A51M-0247
The Importance of Process-oriented Evaluation to Reduce Aerosol-cloud Radiative Forcing Uncertainty
Friday, 18 December 2015
Poster Hall (Moscone South)
Lindsay Lee1, Jill Suzanne Johnson2, Ken S Carslaw1, Carly Reddington1 and The GLOMAP modelling team, (1)University of Leeds, Leeds, United Kingdom, (2)University of Leeds, Institute for Climate and Atmospheric Science, School of Earth and Environment, Leeds, United Kingdom
Abstract:
Measurements of atmospheric and climate state variables provide the ultimate constraint on highly complex and uncertain model simulations. It is assumed that extensive and accurate measurements will enable a reduction in model uncertainty, although this is rarely demonstrated rigorously. Here we attempt to reduce the uncertainty in the aerosol-cloud forcing, one of the largest uncertainties in historical forcing of climate, by constraining a global model using idealised aerosol measurements. We show that the modelled forcing is poorly constrained compared to modelled aerosol because the aerosol measurements constrain only the relationships between multiple compensating parameters rather than individual parameter values. Although aerosol concentrations and aerosol-cloud forcing are controlled by the same parameters, the relationships between these parameters can be very different for the two quantities.
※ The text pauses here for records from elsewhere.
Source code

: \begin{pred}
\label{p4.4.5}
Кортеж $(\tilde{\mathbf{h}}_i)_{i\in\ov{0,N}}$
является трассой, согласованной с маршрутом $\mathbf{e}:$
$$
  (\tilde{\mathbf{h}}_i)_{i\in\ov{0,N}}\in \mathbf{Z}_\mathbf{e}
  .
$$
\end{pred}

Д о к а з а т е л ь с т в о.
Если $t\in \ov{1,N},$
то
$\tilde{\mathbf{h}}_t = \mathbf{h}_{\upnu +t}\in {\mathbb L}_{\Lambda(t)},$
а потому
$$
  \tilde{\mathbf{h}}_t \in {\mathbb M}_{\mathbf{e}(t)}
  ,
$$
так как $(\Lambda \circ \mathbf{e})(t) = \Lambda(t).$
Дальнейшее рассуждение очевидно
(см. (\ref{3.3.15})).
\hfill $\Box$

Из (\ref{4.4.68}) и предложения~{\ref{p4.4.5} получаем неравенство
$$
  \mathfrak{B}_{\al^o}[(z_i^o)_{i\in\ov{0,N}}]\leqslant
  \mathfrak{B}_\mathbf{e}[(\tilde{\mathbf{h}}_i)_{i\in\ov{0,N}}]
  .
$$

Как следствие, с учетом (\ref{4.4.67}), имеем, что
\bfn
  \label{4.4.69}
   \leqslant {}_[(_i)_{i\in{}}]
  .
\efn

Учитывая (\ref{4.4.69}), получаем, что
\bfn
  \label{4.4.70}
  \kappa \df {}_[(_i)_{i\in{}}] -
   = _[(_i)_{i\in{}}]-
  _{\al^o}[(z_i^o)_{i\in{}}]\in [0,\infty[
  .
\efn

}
Thus, much of the multi-dimensional aerosol-cloud forcing parameter space remains unconstrained. Our results show that while matching model state to observations is a necessary condition of model evaluation, it is not sufficient to constrain aerosol cloud forcing and process-oriented evaluation is also needed to constrain the model parameter values. We demonstrate how a sensitivity analysis of the model being constrained can identify the key compensating processes that require more detailed evaluation if uncertainty in aerosol-cloud forcing is to be further reduced.